Gergin gözükmemeye özen gösteriyordum. Sakin tavrımı korumamam gerekiyordu, bir tür plestij. Uzun topuklarım kendimi güvenimi oturtan benzersiz bir parçaydı. Yeni döneme yeni Gri Porsche'mdan inerek topuklarımın sesine kulak verdim. Bu sesi yalnızca benim ayağımdaki topuklardan çıkarken seviyordum. Eksik olmayan kendime güvenen adımlarım ile, kapının önünde durdum.

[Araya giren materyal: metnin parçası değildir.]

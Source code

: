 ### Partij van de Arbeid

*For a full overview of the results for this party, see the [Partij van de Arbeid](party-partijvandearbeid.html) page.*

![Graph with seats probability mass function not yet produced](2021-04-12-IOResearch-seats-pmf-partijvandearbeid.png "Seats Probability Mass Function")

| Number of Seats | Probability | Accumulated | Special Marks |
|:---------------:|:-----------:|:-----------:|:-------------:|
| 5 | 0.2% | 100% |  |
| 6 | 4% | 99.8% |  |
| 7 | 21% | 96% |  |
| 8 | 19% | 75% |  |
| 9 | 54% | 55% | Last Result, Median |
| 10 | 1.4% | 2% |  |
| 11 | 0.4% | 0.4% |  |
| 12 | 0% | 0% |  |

Kapalı. Buda ne demekti? Süs olsun diye aldığım ve kullanacağımı hiç düşünmediğim saatime baktım. 07:30. Erken gelmiştim. Bu beni kahvemin bol köpüğü kadar köpürttü. Sinsi bir gülümsemeyle camda yansıyan kendime baktım. Kusursuzdum. Hiç bir şey isteklerimi engelleyemezdi. Yeni olan çantamı çok sevmiştim. Onu bir daha giymek istiyordum, ama buda diğer kullandıklarım gibi çöpe gidecekti. IPhone'umu çıkardığım anda elimde titredi.

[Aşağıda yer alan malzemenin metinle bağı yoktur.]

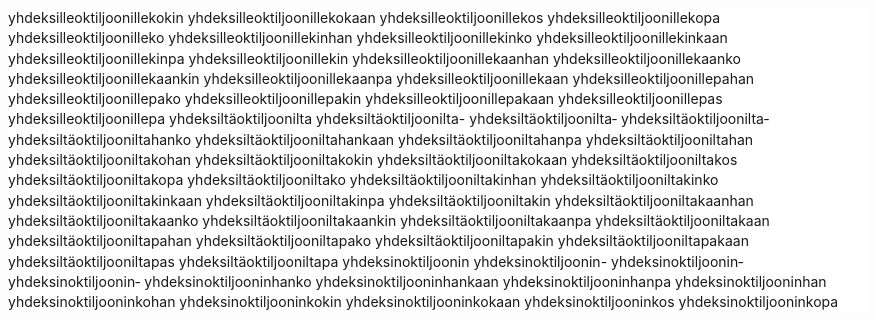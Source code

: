 yhdeksilleoktiljoonillekokin
yhdeksilleoktiljoonillekokaan
yhdeksilleoktiljoonillekos
yhdeksilleoktiljoonillekopa
yhdeksilleoktiljoonilleko
yhdeksilleoktiljoonillekinhan
yhdeksilleoktiljoonillekinko
yhdeksilleoktiljoonillekinkaan
yhdeksilleoktiljoonillekinpa
yhdeksilleoktiljoonillekin
yhdeksilleoktiljoonillekaanhan
yhdeksilleoktiljoonillekaanko
yhdeksilleoktiljoonillekaankin
yhdeksilleoktiljoonillekaanpa
yhdeksilleoktiljoonillekaan
yhdeksilleoktiljoonillepahan
yhdeksilleoktiljoonillepako
yhdeksilleoktiljoonillepakin
yhdeksilleoktiljoonillepakaan
yhdeksilleoktiljoonillepas
yhdeksilleoktiljoonillepa
yhdeksiltäoktiljoonilta
yhdeksiltäoktiljoonilta-
yhdeksiltäoktiljoonilta‐
yhdeksiltäoktiljoonilta‑
yhdeksiltäoktiljooniltahanko
yhdeksiltäoktiljooniltahankaan
yhdeksiltäoktiljooniltahanpa
yhdeksiltäoktiljooniltahan
yhdeksiltäoktiljooniltakohan
yhdeksiltäoktiljooniltakokin
yhdeksiltäoktiljooniltakokaan
yhdeksiltäoktiljooniltakos
yhdeksiltäoktiljooniltakopa
yhdeksiltäoktiljooniltako
yhdeksiltäoktiljooniltakinhan
yhdeksiltäoktiljooniltakinko
yhdeksiltäoktiljooniltakinkaan
yhdeksiltäoktiljooniltakinpa
yhdeksiltäoktiljooniltakin
yhdeksiltäoktiljooniltakaanhan
yhdeksiltäoktiljooniltakaanko
yhdeksiltäoktiljooniltakaankin
yhdeksiltäoktiljooniltakaanpa
yhdeksiltäoktiljooniltakaan
yhdeksiltäoktiljooniltapahan
yhdeksiltäoktiljooniltapako
yhdeksiltäoktiljooniltapakin
yhdeksiltäoktiljooniltapakaan
yhdeksiltäoktiljooniltapas
yhdeksiltäoktiljooniltapa
yhdeksinoktiljoonin
yhdeksinoktiljoonin-
yhdeksinoktiljoonin‐
yhdeksinoktiljoonin‑
yhdeksinoktiljooninhanko
yhdeksinoktiljooninhankaan
yhdeksinoktiljooninhanpa
yhdeksinoktiljooninhan
yhdeksinoktiljooninkohan
yhdeksinoktiljooninkokin
yhdeksinoktiljooninkokaan
yhdeksinoktiljooninkos
yhdeksinoktiljooninkopa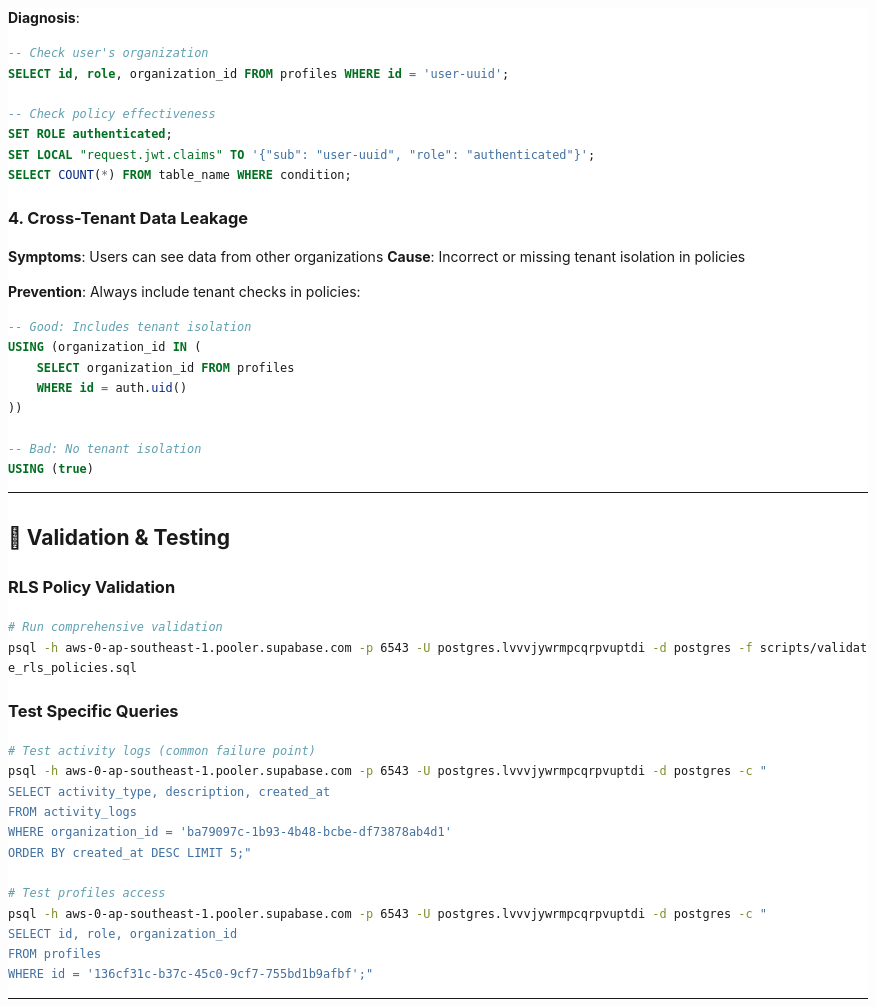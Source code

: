 **Diagnosis**:
```sql
-- Check user's organization
SELECT id, role, organization_id FROM profiles WHERE id = 'user-uuid';

-- Check policy effectiveness
SET ROLE authenticated;
SET LOCAL "request.jwt.claims" TO '{"sub": "user-uuid", "role": "authenticated"}';
SELECT COUNT(*) FROM table_name WHERE condition;
```

### 4. Cross-Tenant Data Leakage

**Symptoms**: Users can see data from other organizations
**Cause**: Incorrect or missing tenant isolation in policies

**Prevention**: Always include tenant checks in policies:
```sql
-- Good: Includes tenant isolation
USING (organization_id IN (
    SELECT organization_id FROM profiles
    WHERE id = auth.uid()
))

-- Bad: No tenant isolation
USING (true)
```

---

## 🧪 Validation & Testing

### RLS Policy Validation
```bash
# Run comprehensive validation
psql -h aws-0-ap-southeast-1.pooler.supabase.com -p 6543 -U postgres.lvvvjywrmpcqrpvuptdi -d postgres -f scripts/validate_rls_policies.sql
```

### Test Specific Queries
```bash
# Test activity logs (common failure point)
psql -h aws-0-ap-southeast-1.pooler.supabase.com -p 6543 -U postgres.lvvvjywrmpcqrpvuptdi -d postgres -c "
SELECT activity_type, description, created_at 
FROM activity_logs 
WHERE organization_id = 'ba79097c-1b93-4b48-bcbe-df73878ab4d1'
ORDER BY created_at DESC LIMIT 5;"

# Test profiles access
psql -h aws-0-ap-southeast-1.pooler.supabase.com -p 6543 -U postgres.lvvvjywrmpcqrpvuptdi -d postgres -c "
SELECT id, role, organization_id 
FROM profiles 
WHERE id = '136cf31c-b37c-45c0-9cf7-755bd1b9afbf';"
```

---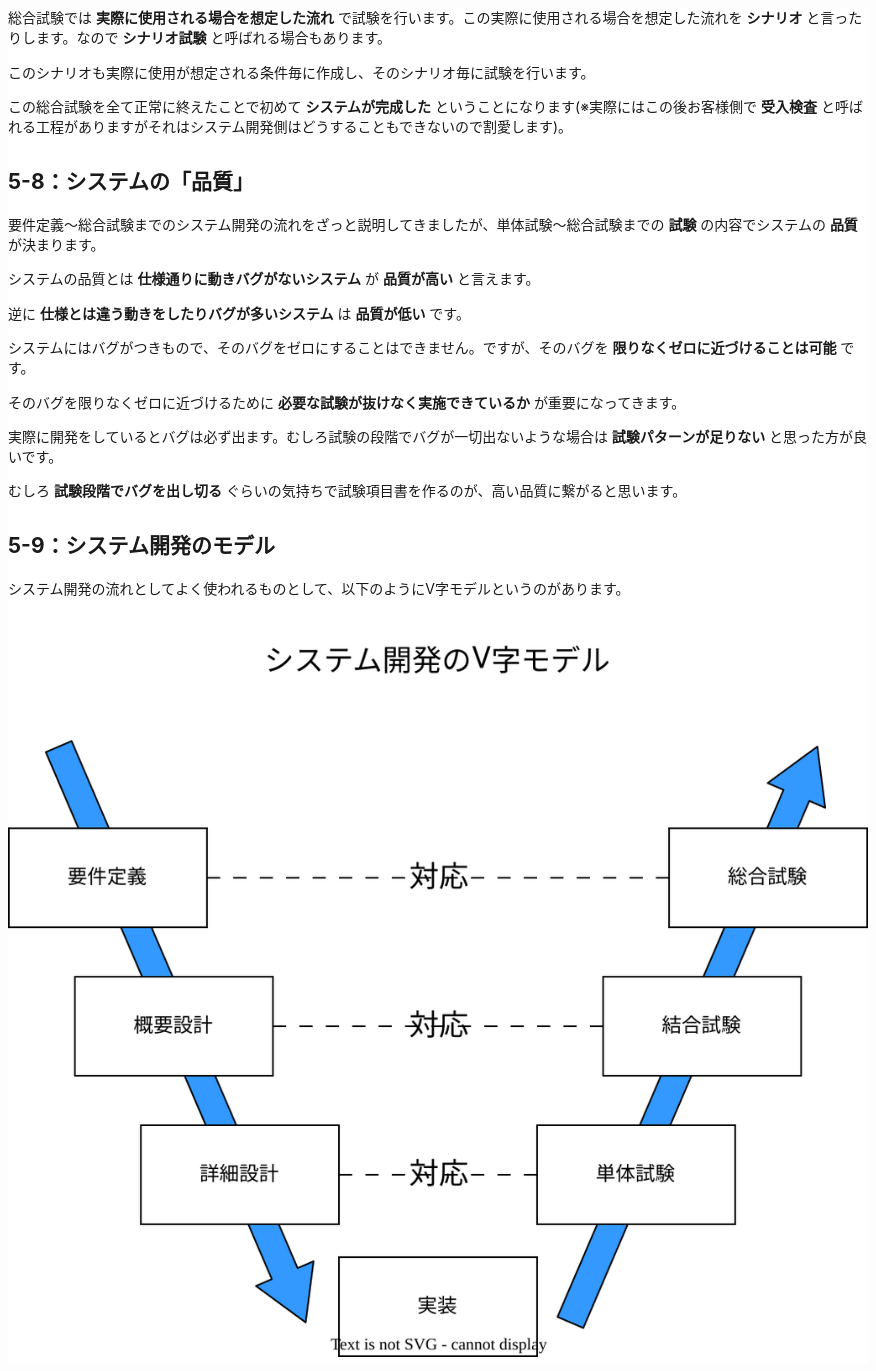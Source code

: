 総合試験では **実際に使用される場合を想定した流れ** で試験を行います。この実際に使用される場合を想定した流れを **シナリオ** と言ったりします。なので **シナリオ試験** と呼ばれる場合もあります。

このシナリオも実際に使用が想定される条件毎に作成し、そのシナリオ毎に試験を行います。

この総合試験を全て正常に終えたことで初めて **システムが完成した** ということになります(※実際にはこの後お客様側で **受入検査** と呼ばれる工程がありますがそれはシステム開発側はどうすることもできないので割愛します)。

## 5-8：システムの「品質」

要件定義～総合試験までのシステム開発の流れをざっと説明してきましたが、単体試験～総合試験までの **試験** の内容でシステムの **品質** が決まります。

システムの品質とは **仕様通りに動きバグがないシステム** が **品質が高い** と言えます。

逆に **仕様とは違う動きをしたりバグが多いシステム** は **品質が低い** です。

システムにはバグがつきもので、そのバグをゼロにすることはできません。ですが、そのバグを **限りなくゼロに近づけることは可能** です。

そのバグを限りなくゼロに近づけるために **必要な試験が抜けなく実施できているか** が重要になってきます。

実際に開発をしているとバグは必ず出ます。むしろ試験の段階でバグが一切出ないような場合は **試験パターンが足りない** と思った方が良いです。

むしろ **試験段階でバグを出し切る** ぐらいの気持ちで試験項目書を作るのが、高い品質に繋がると思います。

## 5-9：システム開発のモデル

システム開発の流れとしてよく使われるものとして、以下のようにV字モデルというのがあります。

![システム開発のV字モデル](./img/project.svg)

LCnews'den yeni bir haber. İki yeni kavga. Bir kahkahayı bastırdım.
Tanrım! Sen beni Lola ve Coco'nun diline düşürme. Gerçi ben Tanrı'nın unutulan kullarındandım. Ne İstesem tersini yapardı. Zaten buda başlıklarından inmememi açıklıyordu. Ama bu yıl; en azından şimdiye kadar her işimden kolay sıyrılmıştım. Telefonu asıl elime alma nedenimi hatırlayarak, danışmanımı aradım. Uzun süre çalması beni sinirlendirdi.

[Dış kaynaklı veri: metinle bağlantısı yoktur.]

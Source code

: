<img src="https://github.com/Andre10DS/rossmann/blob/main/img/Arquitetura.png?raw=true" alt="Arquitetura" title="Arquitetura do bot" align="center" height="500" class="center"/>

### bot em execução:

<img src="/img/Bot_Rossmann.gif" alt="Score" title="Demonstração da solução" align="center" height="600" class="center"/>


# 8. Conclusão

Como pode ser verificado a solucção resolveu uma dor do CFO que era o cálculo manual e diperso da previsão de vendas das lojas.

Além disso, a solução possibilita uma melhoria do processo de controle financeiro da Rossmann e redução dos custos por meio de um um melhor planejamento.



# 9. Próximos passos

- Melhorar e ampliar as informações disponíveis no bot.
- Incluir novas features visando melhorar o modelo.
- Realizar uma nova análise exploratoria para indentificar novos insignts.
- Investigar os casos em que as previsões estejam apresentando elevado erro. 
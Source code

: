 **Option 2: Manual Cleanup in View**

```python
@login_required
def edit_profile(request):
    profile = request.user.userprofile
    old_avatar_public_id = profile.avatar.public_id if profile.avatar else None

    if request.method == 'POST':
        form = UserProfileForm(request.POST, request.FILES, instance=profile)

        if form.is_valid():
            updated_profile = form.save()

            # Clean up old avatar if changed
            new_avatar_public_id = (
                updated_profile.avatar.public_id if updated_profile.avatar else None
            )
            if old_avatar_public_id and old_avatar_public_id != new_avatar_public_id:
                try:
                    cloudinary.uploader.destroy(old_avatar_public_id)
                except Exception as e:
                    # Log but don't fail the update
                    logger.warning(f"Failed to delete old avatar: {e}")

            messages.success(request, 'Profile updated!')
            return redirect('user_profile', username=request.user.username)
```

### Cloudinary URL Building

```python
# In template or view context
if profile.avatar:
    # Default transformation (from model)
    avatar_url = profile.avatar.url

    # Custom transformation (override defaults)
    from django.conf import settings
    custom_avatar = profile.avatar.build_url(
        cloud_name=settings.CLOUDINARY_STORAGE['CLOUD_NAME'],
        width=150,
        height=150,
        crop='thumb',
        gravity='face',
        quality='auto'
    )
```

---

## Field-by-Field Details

- Bayan Rocha. Starbucks'ın önündeyim fakat henüz açılma saati gelmemiş.
- Anlaşıldı bayan.
- Teşekkürler.
*************
Yaklaşık iki dakika kadar Twitter'ıma gelen mesajlarla ilgilendim...
Hey Pascaline!
@Tanıyamadım?
"Moda festivaline son 22 gün bebeğim!"
@Budala Mike.
"Bu akşam bir şeyler yapalım mı?"
@Kapalıyız.
"Pascaline... Pascaline! Oh, Pascaline... Pa..."
@Canın cehenneme!
Hışırtı seslerine doğru başımı kaldırdım. Tanımadığım bir kızdı, ama büyük ihtimalle Bayan Rocha'nın gönderdiği bir çalışandı. Yeni başlamış olmalıydı, onu buralarda hiç görmemiştim. Aldığı düzensiz nefesler ve anlından damlayan iki nokta koştuğunu gösteriyordu. Baştan aşağı süzdüm. Üstünde mavi bir askılı ve bol paçalı beyaz bir kotu vardı. Modadan haberi olmadığı belliydi. Yeşil kulaklıklı "Ben bir ineğim!" diye bağıran gözlükleri vardı. Çok zararsız gözüküyordu. Zavallı kız. Hiç mi moda dergisi falan okumamıştı? Bu düşünce tüylerimi diken diken etmişti. Siyah saçlarını atkuyruğu yapmıştı. Boyu kısa, yüzü sevimliydi. Boyu bana değil, normal bir insan için bile kısaydı. Dibine kadar kesilmiş ojesiz tırnaklarıyla kapıyı açarken utançla "Merhaba." dedi.
"Teşekkürler." Soğuk bir cevap vermiştim. Ama öyle alışmıştım ki, bu isteyerek olmamıştı.
"Iıı... Şey..." dedi tereddütle bardakları alırken.
Sabırsızlanmıştım. Ne soracağını biliyordum. "Pascaline. Espresso Martini." Gülümsedim.
Kıpkırmızı oldu. Anlamadığım bir şeyler mırıldandı. Birkaç dakika bekledim. "Buyrun." Yüzüme bile bakamıyordu. Neden bu kadar utandığını anlayamamıştım.
Abartılı bahşişini ve ücretini verdim. "Üstü kalsın." Arabama doğru giderken, kahvemin sakinleştirici ilk yudumunu içime döktüm.